Nel terremoto che da due anni interessa Siena e il suo sistema, come vengono scelti oggi gli uomini chiamati a guidare il cambiamento? Si pongono serie questioni di metodo e di merito nella loro indicazione o ci si accontenta che rispondano a precise logiche politiche e spartitorie? La domanda è ancora più stringente alla luce del recente e netto rifiuto della Antonella Mansi a proseguire l’esperienza in Palazzo Sansedoni. Siena, che si era ricompattata intorno a questa eroina venuta dalla Maremma, è rimasta freddata da quell’annuncio a sorpresa domenica scorsa: “non mi ricandido”. Punto. E subito in città è partita (quasi nulla fosse) la corsa al suo successore. E forse anche questo atteggiamento può avere influito sui “motivi personali”, cui francamente è difficile credere, del “gran rifiuto” della Mansi a proseguire l’esperienza senese.

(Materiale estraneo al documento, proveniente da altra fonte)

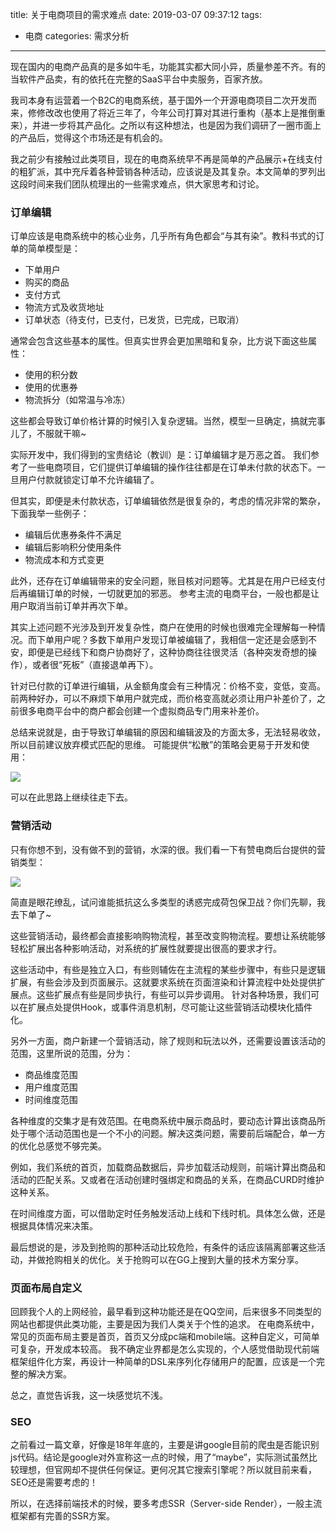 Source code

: title: 关于电商项目的需求难点
date: 2019-03-07 09:37:12
tags:
- 电商
categories: 需求分析
---

现在国内的电商产品真的是多如牛毛，功能其实都大同小异，质量参差不齐。有的当软件产品卖，有的依托在完整的SaaS平台中卖服务，百家齐放。

我司本身有运营着一个B2C的电商系统，基于国外一个开源电商项目二次开发而来，修修改改也使用了将近三年了，今年公司打算对其进行重构（基本上是推倒重来），并进一步将其产品化。之所以有这种想法，也是因为我们调研了一圈市面上的产品后，觉得这个市场还是有机会的。

我之前少有接触过此类项目，现在的电商系统早不再是简单的产品展示+在线支付的粗犷派，其中充斥着各种营销各种活动，应该说是及其复杂。本文简单的罗列出这段时间来我们团队梳理出的一些需求难点，供大家思考和讨论。


### 订单编辑

订单应该是电商系统中的核心业务，几乎所有角色都会“与其有染”。教科书式的订单的简单模型是：

- 下单用户
- 购买的商品
- 支付方式
- 物流方式及收货地址
- 订单状态（待支付，已支付，已发货，已完成，已取消）

通常会包含这些基本的属性。但真实世界会更加黑暗和复杂，比方说下面这些属性：

- 使用的积分数
- 使用的优惠券
- 物流拆分（如常温与冷冻）

这些都会导致订单价格计算的时候引入复杂逻辑。当然，模型一旦确定，搞就完事儿了，不服就干嘛~

实际开发中，我们得到的宝贵结论（教训）是：订单编辑才是万恶之首。
我们参考了一些电商项目，它们提供订单编辑的操作往往都是在订单未付款的状态下。一旦用户付款就锁定订单不允许编辑了。

但其实，即便是未付款状态，订单编辑依然是很复杂的，考虑的情况非常的繁杂，下面我举一些例子：

- 编辑后优惠券条件不满足
- 编辑后影响积分使用条件
- 物流成本和方式变更

此外，还存在订单编辑带来的安全问题，账目核对问题等。尤其是在用户已经支付后再编辑订单的时候，一切就更加的邪恶。
参考主流的电商平台，一般也都是让用户取消当前订单并再次下单。

其实上述问题不光涉及到开发复杂性，商户在使用的时候也很难完全理解每一种情况。而下单用户呢？多数下单用户发现订单被编辑了，我相信一定还是会感到不安，即便是已经线下和商户协商好了，这种协商往往很灵活（各种突发奇想的操作），或者很“死板”（直接退单再下）。

针对已付款的订单进行编辑，从金额角度会有三种情况：价格不变，变低，变高。前两种好办，可以不麻烦下单用户就完成，而价格变高就必须让用户补差价了，之前很多电商平台中的商户都会创建一个虚拟商品专门用来补差价。

总结来说就是，由于导致订单编辑的原因和编辑波及的方面太多，无法轻易收敛，所以目前建议放弃模式匹配的思维。
可能提供“松散”的策略会更易于开发和使用：

![](http://pic.yupoo.com/kazaff_v/fcc1f0d0/22458eeb.png)

可以在此思路上继续往走下去。


### 营销活动

只有你想不到，没有做不到的营销，水深的很。我们看一下有赞电商后台提供的营销类型：

![](http://pic.yupoo.com/kazaff_v/89b3740b/47525e87.png)

简直是眼花缭乱，试问谁能抵抗这么多类型的诱惑完成荷包保卫战？你们先聊，我去下单了~

这些营销活动，最终都会直接影响购物流程，甚至改变购物流程。要想让系统能够轻松扩展出各种影响活动，对系统的扩展性就要提出很高的要求才行。

这些活动中，有些是独立入口，有些则辅佐在主流程的某些步骤中，有些只是逻辑扩展，有些会涉及到页面展示。这就要求系统在页面渲染和计算流程中处处提供扩展点。这些扩展点有些是同步执行，有些可以异步调用。
针对各种场景，我们可以在扩展点处提供Hook，或事件消息机制，尽可能让这些营销活动模块化插件化。

另外一方面，商户新建一个营销活动，除了规则和玩法以外，还需要设置该活动的范围，这里所说的范围，分为：

- 商品维度范围
- 用户维度范围
- 时间维度范围

各种维度的交集才是有效范围。在电商系统中展示商品时，要动态计算出该商品所处于哪个活动范围也是一个不小的问题。解决这类问题，需要前后端配合，单一方的优化总感觉不够完美。

例如，我们系统的首页，加载商品数据后，异步加载活动规则，前端计算出商品和活动的匹配关系。又或者在活动创建时强绑定和商品的关系，在商品CURD时维护这种关系。

在时间维度方面，可以借助定时任务触发活动上线和下线时机。具体怎么做，还是根据具体情况来决策。

最后想说的是，涉及到抢购的那种活动比较危险，有条件的话应该隔离部署这些活动，并做抢购相关的优化。关于抢购可以在GG上搜到大量的技术方案分享。

### 页面布局自定义

回顾我个人的上网经验，最早看到这种功能还是在QQ空间，后来很多不同类型的网站也都提供此类功能，主要是因为我们人类关于个性的追求。
在电商系统中，常见的页面布局主要是首页，首页又分成pc端和mobile端。这种自定义，可简单可复杂，开发成本较高。
我不确定业界都是怎么实现的，个人感觉借助现代前端框架组件化方案，再设计一种简单的DSL来序列化存储用户的配置，应该是一个完整的解决方案。

总之，直觉告诉我，这一块感觉坑不浅。

### SEO

之前看过一篇文章，好像是18年年底的，主要是讲google目前的爬虫是否能识别js代码。结论是google对外宣称这一点的时候，用了“maybe”，实际测试虽然比较理想，但官网却不提供任何保证。更何况其它搜索引擎呢？所以就目前来看，SEO还是需要考虑的！

所以，在选择前端技术的时候，要多考虑SSR（Server-side Render），一般主流框架都有完善的SSR方案。
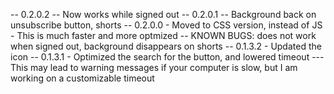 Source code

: -- 0.2.0.2
    -- Now works while signed out
-- 0.2.0.1
    -- Background back on unsubscribe button, shorts
-- 0.2.0.0
    - Moved to CSS version, instead of JS
        - This is much faster and more optmized
    -- KNOWN BUGS: does not work when signed out, background disappears on shorts
-- 0.1.3.2
    - Updated the icon
-- 0.1.3.1
    - Optimized the search for the button, and lowered timeout
        --- This may lead to warning messages if your computer is slow, but I am working on a customizable timeout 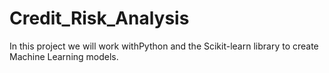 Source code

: # Credit_Risk_Analysis
In this project we will work withPython and the Scikit-learn library to create Machine Learning models.
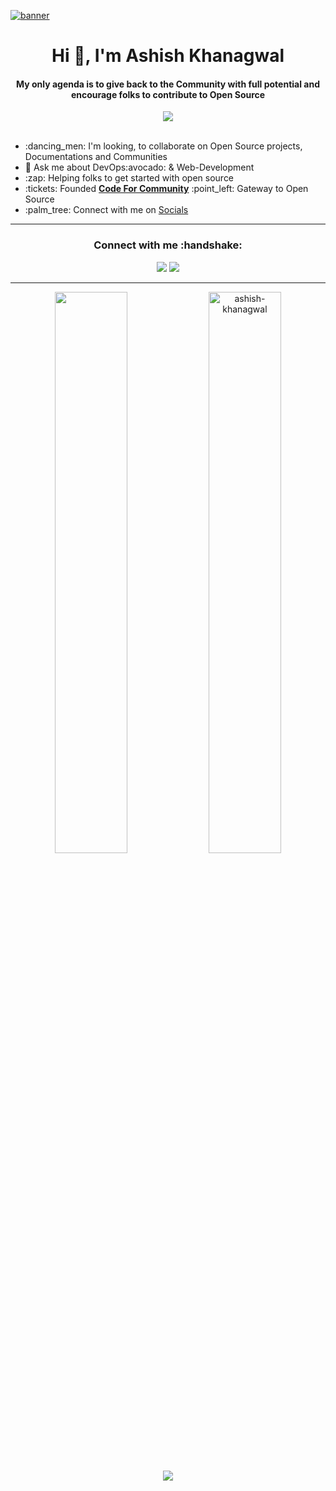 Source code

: <a href="https://t.co/fEjySoMSSC"> ![banner](https://user-images.githubusercontent.com/75534912/189037194-56974a3a-8ec1-4482-9a3b-9b035f66ed0e.png) </a>
<h1 align="center">Hi 👋, I'm Ashish Khanagwal</h1>
<div align="center">
   <h4> My only agenda is to give back to the <b>Community</b> with full potential and encourage folks to contribute to <b>Open Source</b></h4>   <img src="https://badges.frapsoft.com/os/v1/open-source.svg?v=103"/>
</div>
<br>
<ul>
    <li>:dancing_men: I'm looking, to collaborate on Open Source projects, Documentations and Communities</li>
    <li>💬 Ask me about DevOps:avocado:	& Web-Development</li>
    <li>:zap: Helping folks to get started with open source</li>
    <li>:tickets: Founded <a href="https://twitter.com/codeforcomm"/><b>Code For Community</b><a> :point_left: Gateway to Open Source</li>
    <li>:palm_tree: Connect with me on <a href="https://linktr.ee/Ashish_Khanagwal">Socials</a> </li>
</ul>
<hr>

<h3 align="center"><b>Connect with me</b> :handshake:</h3>

<div align="center">
<a href="https://twitter.com/iashishkhangwal"> <img src="https://img.shields.io/badge/Twitter-%231DA1F2.svg?style=for-the-badge&logo=Twitter&logoColor=white"/><a>
<a href="https://www.linkedin.com/in/ashish-khanagwal-890326213/"><img src="https://img.shields.io/badge/linkedin-%230077B5.svg?style=for-the-badge&logo=linkedin&logoColor=white"/></a>
</div>
    
<hr>

<p align="center">
<img 
    width=48% src="https://github-readme-stats.vercel.app/api?username=Ashish-Khanagwal&show_icons=true&theme=tokyonight" 
/>
<img width=48% src="https://github-readme-streak-stats.herokuapp.com/?user=ashish-khanagwal&theme=tokyonight" alt="ashish-khanagwal" />
</p>

<p align="center">
<img src="https://github-readme-stats.vercel.app/api/top-langs/?username=Ashish-Khanagwal&theme=tokyonight&layout=compact"/>
</p>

Ma un vero dibattito pubblico e condiviso su come scegliere una classe dirigente nuova, non compromessa con il sistema precedente non sarebbe più importante rispetto alla solita ridda di nomi dati in pasto alla stampa per settimane? Colpisce, in questo senso, la decisione, per il secondo anno consecutivo, di sospendere il “Mangia d’Oro” piuttosto che individuare formule premianti alternative per senesi meritevoli. Sembra una resa incondizionata ed è deprimente per chi invece fa il suo dovere e meriterebbe un riconoscimento pubblico. Possibile non vi siano senesi meritevoli nei campi delle scienze, delle arti, dei mestieri e delle professioni? Rinunciare sembra quasi riconoscere che il Premio era per la Casta. E che distrutta quella in giro non ci sono altri senesi degni.
A questo punto il problema pare proprio questo. Questi due anni di tempesta avrebbero dovuto far cambiare mentalità alla città e, mi si permetta, anche alla sua classe dirigente. Invece, oltre ad alcune indubbie novità, ad affiorare sembrano essere sempre le stesse facce. Due casi su tutti. Da settimane si fa il nome dell’ex assessore comunale (nelle giunte Cenni e Ceccuzzi) Mauro Marzucchi, oggi consigliere comunale di minoranza, per un ruolo di amministratore in Siena Casa, mentre Alessandro Mugnaioli, grande alleato di Franco Ceccuzzi e attuale segretario comunale del Pd, è stato lì lì per il posto di amministratore unico di Enoteca Italiana, stoppato poi da una norma che ne prevedeva la incompatibilità.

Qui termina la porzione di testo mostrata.